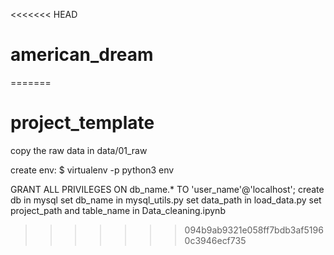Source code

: <<<<<<< HEAD
# american_dream
=======
# project_template


copy the raw data in data/01_raw

create env: $ virtualenv -p python3 env



GRANT ALL PRIVILEGES ON db_name.* TO 'user_name'@'localhost';
create db in mysql
set db_name in mysql_utils.py
set data_path in load_data.py
set project_path and table_name in Data_cleaning.ipynb


>>>>>>> 094b9ab9321e058ff7bdb3af51960c3946ecf735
+++++
> PROBLEM DESCRIPTION: Please repeat the line that contains "set data_path in load_data.py" and every line after it through the end of the material above, exactly and with nothing added.

> WRITTEN SOLUTION:
set data_path in load_data.py
set project_path and table_name in Data_cleaning.ipynb


>>>>>>> 094b9ab9321e058ff7bdb3af51960c3946ecf735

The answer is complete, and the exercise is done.